In un’intervista del 1999, Daniel Barenboim mi annunciava il festival con cui la Staatsoper unter den Linden di Berlino avrebbe festeggiato la fine del XX secolo e del secondo millennio: «alla fine del secolo – diceva – mi interrogo su cosa sia stata l’ esperienza del moderno». Fuori del teatro, una folla immensa dalla Porta di Brandeburgo fino alla facciata del teatro, protestava per i bombardamenti della Nato su Belgrado. Tra le musiche di oggi, c’era What next?, un’opera in un atto commissionata dal teatro a Elliott Carter, di cui ricorre ora il decennale della morte, la sua prima e unica opera. Libretto, splendido, di Paul Griffith, critico musicale del Times di Londra.

La vicenda è presto raccontata. Quando si apre il sipario c’è già stato un incidente automobilistico. Sono tutti morti, ma non lo sanno. E litigano tra di loro, come quando erano in vita. Arrivano le ambulanze, gli spazzini spargono sabbia sul sangue dell’asfalto, e finalmente le vittime dell’incidente si rendono conto di essere morte. Un bambino sbuca dalla fossa dell’orchestra, sale sul palcoscenico e grida: «What next?». Sipario. Il nuovo millennio è annunciato da una catastrofe. Visionario, e profetica anche la manifestazione. Oggi altre bombe candono su altre città. Perfino nei dati della cronaca Elliott Carter è testimone straordinario del proprio tempo. Un intero secolo scorre nella sua memoria. Nel 1924 conobbe Charles Ives, e ne divenne amico. Entrò in contatto con la musica di Edgar Varèse e di Bartók.

Studiò, dal 1930, a Harvard, e conobbe, tra altre figure della musica americana, Walter Piston che gli insegnava armonia e contrappunto e Gustav Holst, che lo perfezionò nella composizione. Ma essenzialmente Carter era un autodidatta, curioso di quasi tutto lo scibile umano. Come molti altri musicisti americani era stato attratto da Parigi e dalla cultura francese. Era stato allievo di Nadia Boulanger. Affascinato da Stravinskij, sia quello selvaggio del Rito della primavera (Sagra è una traduzione sbagliata di Sacre) e dal neoclassicismo francese, di cui gli sarebbe restata l’ossessione per una organizzazione complessa e multiforme del ritmo. Hindemith. La scuola di Vienna, soprattutto Webern, si aggiunsero alle molteplici possibilità di costruire un «discorso» musicale, mentre restò piuttosto estraneo alle idee avanguardistiche di Darmstadt. Nel secondo dopoguerra aveva, infatti, già definitivamente costruito il proprio sistema.
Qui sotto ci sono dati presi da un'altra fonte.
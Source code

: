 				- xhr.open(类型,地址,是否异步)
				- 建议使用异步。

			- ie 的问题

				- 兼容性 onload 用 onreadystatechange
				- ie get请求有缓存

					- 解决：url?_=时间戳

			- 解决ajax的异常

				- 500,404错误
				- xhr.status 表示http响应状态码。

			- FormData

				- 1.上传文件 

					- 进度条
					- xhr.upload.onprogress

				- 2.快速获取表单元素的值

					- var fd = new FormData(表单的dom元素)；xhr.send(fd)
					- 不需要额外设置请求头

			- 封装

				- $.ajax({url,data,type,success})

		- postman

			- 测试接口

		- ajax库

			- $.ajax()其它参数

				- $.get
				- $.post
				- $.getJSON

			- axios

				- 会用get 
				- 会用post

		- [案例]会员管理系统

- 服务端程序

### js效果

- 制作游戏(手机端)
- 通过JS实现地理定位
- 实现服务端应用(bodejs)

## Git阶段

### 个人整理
L’impasto armonico di un singolo accordo può diventare la cellula generatrice di un componimento, la cui articolazione si affida alla scansione intricata del ritmo. Della sua curiosità culturale è emblematico che dal 1939 al 1941, insegni musica, matematica pura e greco antico al St-John’s College di Annapolis, nel Maryland. Curiosità che lo associa ad altri grandi intellettuali statunitensi, suoi contemporanei, Eliot, Lowell, James, Harrison.
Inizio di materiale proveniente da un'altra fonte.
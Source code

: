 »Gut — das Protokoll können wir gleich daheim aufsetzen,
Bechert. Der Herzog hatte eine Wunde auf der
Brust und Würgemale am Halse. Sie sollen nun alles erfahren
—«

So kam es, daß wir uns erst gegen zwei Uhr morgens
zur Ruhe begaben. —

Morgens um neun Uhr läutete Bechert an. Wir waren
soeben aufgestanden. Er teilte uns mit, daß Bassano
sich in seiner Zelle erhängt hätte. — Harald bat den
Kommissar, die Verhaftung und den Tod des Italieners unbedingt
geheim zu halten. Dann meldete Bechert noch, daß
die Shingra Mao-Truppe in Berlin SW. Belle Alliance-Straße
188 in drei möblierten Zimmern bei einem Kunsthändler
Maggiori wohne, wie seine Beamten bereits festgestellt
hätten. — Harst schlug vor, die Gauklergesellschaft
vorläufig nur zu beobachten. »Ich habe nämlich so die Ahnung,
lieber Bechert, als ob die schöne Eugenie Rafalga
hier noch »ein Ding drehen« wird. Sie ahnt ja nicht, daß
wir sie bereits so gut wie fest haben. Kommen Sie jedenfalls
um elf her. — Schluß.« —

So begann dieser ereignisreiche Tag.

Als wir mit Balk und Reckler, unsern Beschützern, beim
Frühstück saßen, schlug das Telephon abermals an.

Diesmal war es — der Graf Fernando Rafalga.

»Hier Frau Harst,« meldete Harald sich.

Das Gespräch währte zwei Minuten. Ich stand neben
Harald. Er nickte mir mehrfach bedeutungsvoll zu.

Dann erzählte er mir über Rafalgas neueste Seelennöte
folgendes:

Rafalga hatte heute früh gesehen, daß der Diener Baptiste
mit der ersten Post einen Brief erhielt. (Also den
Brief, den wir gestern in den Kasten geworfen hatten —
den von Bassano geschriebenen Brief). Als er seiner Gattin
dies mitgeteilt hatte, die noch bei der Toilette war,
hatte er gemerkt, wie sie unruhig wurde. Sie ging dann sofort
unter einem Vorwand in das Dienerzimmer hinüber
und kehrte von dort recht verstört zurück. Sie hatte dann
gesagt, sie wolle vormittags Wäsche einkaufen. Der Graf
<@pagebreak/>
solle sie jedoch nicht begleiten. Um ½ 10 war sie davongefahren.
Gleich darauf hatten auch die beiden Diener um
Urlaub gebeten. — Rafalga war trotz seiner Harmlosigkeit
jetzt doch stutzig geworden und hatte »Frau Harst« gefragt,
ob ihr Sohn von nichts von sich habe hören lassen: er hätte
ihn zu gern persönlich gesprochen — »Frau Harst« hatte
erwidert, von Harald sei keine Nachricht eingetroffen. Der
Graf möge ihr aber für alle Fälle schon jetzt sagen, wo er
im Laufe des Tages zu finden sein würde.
Non si dimentichi che uno dei massimi studiosi di Dante è l’americano Singleton, per il quale, come per Carter, e in opposizione a Croce, è proprio l’organizzazione dell’opera, la sua struttura, a dare il senso del valore e della poesia dell’opera. Tipica è anche, però, la libertà con cui si associano procedimenti e modi di costruzione musicali, che sembrerebbero divergenti. L’unità dell’opera non è data dall’omogeneità stilistica della costruzione, bensì dal coesistere di più modi di scrittura, che tuttavia non generano eclettismo, incoerenza, proprio perché sorretti insieme da un rigoroso calcolo di compenetrazione. Forse l’insegnamento più proficuo che ci lascia la musica di Carter, al di là del godimento estetico che suscita sta nel fatto che ogni scelta univoca è limitante, e che invece le diverse e perfino divergenti sollecitazioni vanno tenute insieme da un’organizzazione che ne giustifichi l’assembramento. Un intero secolo ci parla così attraverso la sua musica.